Activity: The data below should be restated word for word, pictures omitted.

[Dataset entries]
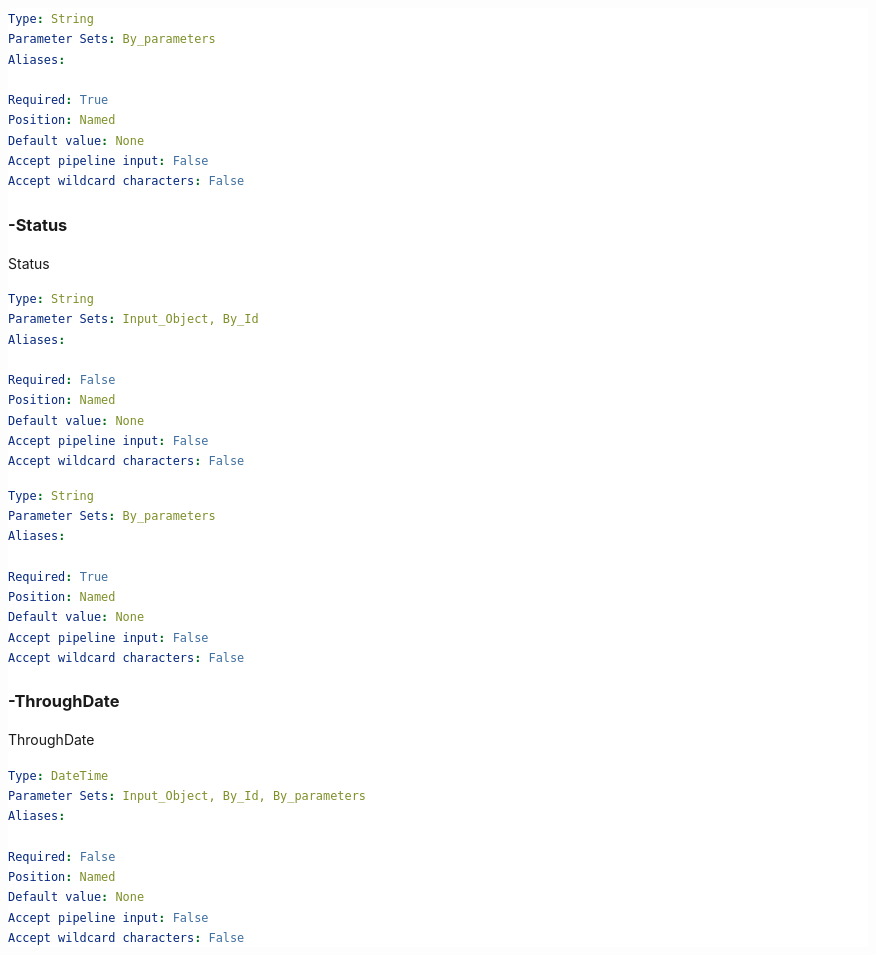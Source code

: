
 ```yaml
Type: String
Parameter Sets: By_parameters
Aliases:

Required: True
Position: Named
Default value: None
Accept pipeline input: False
Accept wildcard characters: False
```

### -Status
Status

```yaml
Type: String
Parameter Sets: Input_Object, By_Id
Aliases:

Required: False
Position: Named
Default value: None
Accept pipeline input: False
Accept wildcard characters: False
```

```yaml
Type: String
Parameter Sets: By_parameters
Aliases:

Required: True
Position: Named
Default value: None
Accept pipeline input: False
Accept wildcard characters: False
```

### -ThroughDate
ThroughDate

```yaml
Type: DateTime
Parameter Sets: Input_Object, By_Id, By_parameters
Aliases:

Required: False
Position: Named
Default value: None
Accept pipeline input: False
Accept wildcard characters: False
```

Task result:
Source code

:
 ```yaml
Type: String
Parameter Sets: By_parameters
Aliases:

Required: True
Position: Named
Default value: None
Accept pipeline input: False
Accept wildcard characters: False
```

### -Status
Status

```yaml
Type: String
Parameter Sets: Input_Object, By_Id
Aliases:

Required: False
Position: Named
Default value: None
Accept pipeline input: False
Accept wildcard characters: False
```

```yaml
Type: String
Parameter Sets: By_parameters
Aliases:

Required: True
Position: Named
Default value: None
Accept pipeline input: False
Accept wildcard characters: False
```

### -ThroughDate
ThroughDate

```yaml
Type: DateTime
Parameter Sets: Input_Object, By_Id, By_parameters
Aliases:

Required: False
Position: Named
Default value: None
Accept pipeline input: False
Accept wildcard characters: False
```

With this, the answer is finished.